## [Goal of the exercise]
Among the lines of the records, please find those that contain the word "below" and copy them.

........

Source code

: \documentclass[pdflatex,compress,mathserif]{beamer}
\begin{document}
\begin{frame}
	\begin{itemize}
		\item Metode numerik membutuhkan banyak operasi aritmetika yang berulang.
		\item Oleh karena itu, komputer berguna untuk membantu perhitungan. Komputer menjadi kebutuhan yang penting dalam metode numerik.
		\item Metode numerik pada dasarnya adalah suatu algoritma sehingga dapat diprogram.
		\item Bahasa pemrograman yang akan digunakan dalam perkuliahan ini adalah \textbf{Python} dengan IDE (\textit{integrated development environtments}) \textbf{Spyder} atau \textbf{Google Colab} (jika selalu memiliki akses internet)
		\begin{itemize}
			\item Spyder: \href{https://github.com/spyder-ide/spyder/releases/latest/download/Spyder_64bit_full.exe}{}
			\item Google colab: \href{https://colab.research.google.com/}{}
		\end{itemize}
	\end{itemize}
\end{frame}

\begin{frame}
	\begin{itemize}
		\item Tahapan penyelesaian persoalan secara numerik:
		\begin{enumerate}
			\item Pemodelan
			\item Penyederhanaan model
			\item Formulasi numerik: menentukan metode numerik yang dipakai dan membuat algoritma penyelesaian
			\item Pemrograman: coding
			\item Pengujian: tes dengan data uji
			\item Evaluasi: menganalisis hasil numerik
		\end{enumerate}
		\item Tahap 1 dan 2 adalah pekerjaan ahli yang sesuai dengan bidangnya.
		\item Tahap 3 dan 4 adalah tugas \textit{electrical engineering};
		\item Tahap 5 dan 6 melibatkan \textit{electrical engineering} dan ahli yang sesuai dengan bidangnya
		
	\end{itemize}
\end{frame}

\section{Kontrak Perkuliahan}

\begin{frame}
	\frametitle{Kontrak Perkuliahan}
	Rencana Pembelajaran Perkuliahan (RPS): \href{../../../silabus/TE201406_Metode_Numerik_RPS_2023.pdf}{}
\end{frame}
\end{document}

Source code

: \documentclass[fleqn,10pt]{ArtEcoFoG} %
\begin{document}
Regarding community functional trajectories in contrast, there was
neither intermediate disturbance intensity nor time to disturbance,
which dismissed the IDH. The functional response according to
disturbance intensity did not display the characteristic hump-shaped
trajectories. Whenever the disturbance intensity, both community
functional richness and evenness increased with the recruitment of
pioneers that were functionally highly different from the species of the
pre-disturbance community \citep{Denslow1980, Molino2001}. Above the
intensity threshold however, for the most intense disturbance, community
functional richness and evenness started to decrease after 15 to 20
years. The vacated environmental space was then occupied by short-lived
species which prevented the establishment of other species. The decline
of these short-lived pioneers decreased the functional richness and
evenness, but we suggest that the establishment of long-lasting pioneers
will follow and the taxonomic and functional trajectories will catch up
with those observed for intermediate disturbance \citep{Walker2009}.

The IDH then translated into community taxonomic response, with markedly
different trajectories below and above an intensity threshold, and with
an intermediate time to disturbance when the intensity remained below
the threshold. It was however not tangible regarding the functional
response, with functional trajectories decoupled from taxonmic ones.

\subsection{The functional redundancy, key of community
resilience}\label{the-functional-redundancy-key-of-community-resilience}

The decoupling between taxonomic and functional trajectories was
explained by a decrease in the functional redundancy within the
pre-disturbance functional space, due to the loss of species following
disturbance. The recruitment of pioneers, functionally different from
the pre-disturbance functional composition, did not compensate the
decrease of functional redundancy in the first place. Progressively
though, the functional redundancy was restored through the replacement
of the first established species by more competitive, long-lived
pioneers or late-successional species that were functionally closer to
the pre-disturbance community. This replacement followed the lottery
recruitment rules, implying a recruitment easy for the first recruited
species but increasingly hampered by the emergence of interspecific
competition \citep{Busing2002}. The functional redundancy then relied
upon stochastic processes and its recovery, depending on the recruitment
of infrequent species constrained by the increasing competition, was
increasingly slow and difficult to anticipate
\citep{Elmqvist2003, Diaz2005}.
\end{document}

........

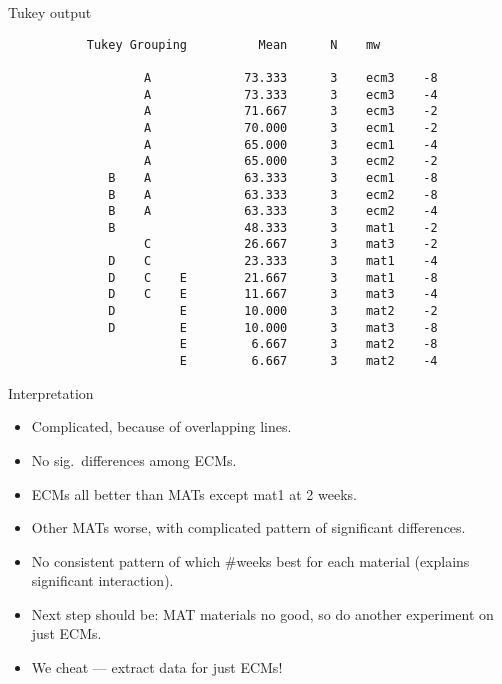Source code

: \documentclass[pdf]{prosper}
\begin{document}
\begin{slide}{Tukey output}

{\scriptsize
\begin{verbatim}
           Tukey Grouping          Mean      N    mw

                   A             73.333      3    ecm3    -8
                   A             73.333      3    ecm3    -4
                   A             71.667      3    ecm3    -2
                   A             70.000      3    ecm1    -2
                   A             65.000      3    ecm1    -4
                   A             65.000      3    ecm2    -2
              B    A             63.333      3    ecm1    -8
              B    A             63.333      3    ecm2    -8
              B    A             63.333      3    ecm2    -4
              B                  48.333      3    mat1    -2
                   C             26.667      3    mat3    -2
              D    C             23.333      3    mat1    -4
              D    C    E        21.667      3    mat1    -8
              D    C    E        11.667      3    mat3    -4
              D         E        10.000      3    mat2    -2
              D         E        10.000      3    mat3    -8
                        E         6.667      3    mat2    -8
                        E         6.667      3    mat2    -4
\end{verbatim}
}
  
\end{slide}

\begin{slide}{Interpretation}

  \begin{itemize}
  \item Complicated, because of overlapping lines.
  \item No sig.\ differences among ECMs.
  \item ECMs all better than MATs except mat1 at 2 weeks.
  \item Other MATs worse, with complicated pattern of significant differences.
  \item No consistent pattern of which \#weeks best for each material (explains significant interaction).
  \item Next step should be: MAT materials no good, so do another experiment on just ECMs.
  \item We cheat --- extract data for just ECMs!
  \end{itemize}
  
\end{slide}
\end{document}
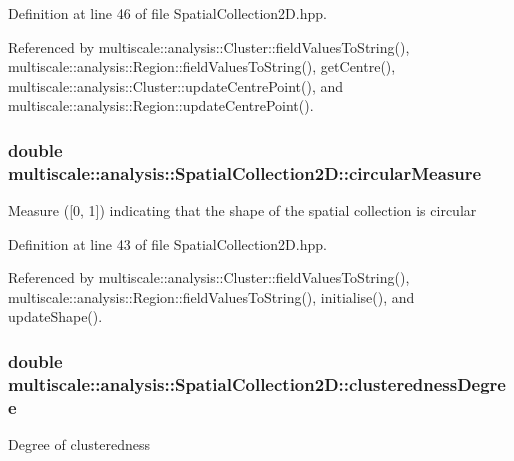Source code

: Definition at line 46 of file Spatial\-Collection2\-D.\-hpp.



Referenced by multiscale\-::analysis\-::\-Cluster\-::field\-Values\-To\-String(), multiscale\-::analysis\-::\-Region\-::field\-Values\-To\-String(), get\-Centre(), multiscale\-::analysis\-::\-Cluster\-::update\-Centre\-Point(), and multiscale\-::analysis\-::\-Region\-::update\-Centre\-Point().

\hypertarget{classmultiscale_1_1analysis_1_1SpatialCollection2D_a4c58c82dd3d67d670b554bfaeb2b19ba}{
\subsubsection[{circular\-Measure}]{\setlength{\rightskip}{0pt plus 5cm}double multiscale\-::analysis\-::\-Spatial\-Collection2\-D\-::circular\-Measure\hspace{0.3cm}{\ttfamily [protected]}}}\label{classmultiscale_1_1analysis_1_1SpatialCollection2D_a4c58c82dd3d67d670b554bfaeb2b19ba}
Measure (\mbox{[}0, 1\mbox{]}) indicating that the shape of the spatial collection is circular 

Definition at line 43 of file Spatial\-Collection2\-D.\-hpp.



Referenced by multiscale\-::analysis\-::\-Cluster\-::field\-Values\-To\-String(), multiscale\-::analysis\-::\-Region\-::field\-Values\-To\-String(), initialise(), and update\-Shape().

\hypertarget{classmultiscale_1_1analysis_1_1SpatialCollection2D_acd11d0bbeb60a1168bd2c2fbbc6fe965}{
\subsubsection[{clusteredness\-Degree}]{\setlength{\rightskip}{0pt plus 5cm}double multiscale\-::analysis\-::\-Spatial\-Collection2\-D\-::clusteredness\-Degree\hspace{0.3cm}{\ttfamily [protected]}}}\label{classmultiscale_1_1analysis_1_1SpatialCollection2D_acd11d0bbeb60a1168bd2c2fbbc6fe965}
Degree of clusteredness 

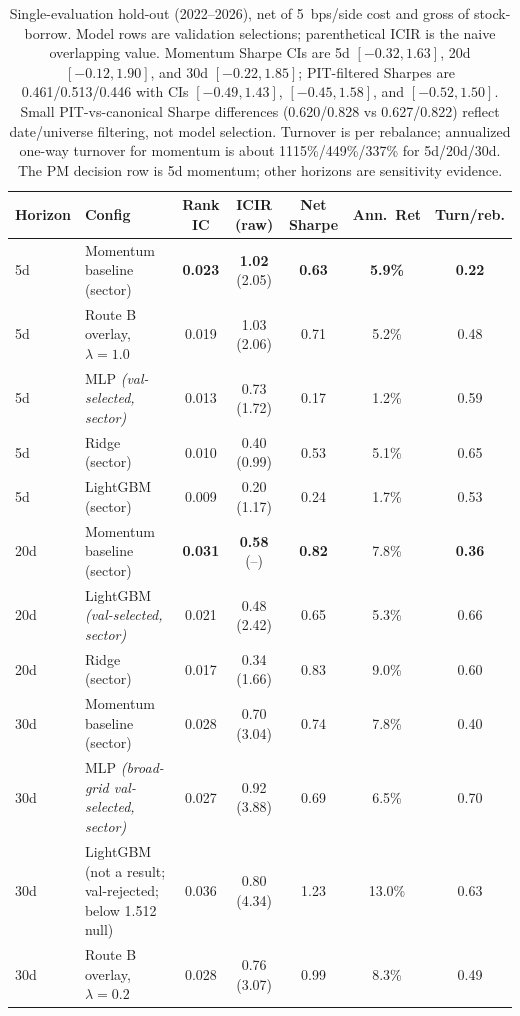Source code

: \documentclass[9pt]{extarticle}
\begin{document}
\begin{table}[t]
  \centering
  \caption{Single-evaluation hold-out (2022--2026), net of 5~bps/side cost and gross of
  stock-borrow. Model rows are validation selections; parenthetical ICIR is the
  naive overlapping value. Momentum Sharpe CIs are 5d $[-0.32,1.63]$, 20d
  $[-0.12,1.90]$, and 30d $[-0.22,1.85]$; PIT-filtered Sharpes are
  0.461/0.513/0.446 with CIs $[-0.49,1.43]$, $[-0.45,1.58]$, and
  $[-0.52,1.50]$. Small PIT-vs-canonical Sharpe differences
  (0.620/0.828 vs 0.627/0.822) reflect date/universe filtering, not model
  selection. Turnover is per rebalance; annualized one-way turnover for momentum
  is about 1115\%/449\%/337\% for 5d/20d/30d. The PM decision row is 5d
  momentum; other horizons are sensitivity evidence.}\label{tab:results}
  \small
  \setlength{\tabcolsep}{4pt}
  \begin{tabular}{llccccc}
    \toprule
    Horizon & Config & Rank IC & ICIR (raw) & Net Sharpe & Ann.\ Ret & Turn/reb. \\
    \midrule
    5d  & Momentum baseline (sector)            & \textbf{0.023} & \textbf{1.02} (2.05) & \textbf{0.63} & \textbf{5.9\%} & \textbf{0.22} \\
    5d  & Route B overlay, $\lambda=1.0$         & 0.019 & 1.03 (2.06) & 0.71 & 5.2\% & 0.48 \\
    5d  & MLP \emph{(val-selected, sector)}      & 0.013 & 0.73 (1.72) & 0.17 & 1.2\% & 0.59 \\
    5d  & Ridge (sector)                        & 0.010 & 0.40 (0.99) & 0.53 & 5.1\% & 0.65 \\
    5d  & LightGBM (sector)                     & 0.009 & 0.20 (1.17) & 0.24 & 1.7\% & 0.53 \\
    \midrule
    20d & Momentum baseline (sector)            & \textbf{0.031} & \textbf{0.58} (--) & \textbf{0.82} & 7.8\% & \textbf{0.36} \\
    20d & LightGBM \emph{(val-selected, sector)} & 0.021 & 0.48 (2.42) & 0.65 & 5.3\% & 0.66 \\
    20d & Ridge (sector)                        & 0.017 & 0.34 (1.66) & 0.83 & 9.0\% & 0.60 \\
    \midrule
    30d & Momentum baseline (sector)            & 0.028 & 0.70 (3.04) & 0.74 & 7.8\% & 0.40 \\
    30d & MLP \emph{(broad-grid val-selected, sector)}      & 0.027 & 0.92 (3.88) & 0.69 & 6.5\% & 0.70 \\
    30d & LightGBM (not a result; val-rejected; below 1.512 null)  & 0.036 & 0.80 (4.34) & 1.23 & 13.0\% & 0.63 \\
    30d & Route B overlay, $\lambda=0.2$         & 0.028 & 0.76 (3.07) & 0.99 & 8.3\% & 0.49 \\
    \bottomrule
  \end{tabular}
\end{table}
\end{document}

........

## [Result of the exercise]
different trajectories below and above an intensity threshold, and with
an intermediate time to disturbance when the intensity remained below
    30d & LightGBM (not a result; val-rejected; below 1.512 null)  & 0.036 & 0.80 (4.34) & 1.23 & 13.0\% & 0.63 \\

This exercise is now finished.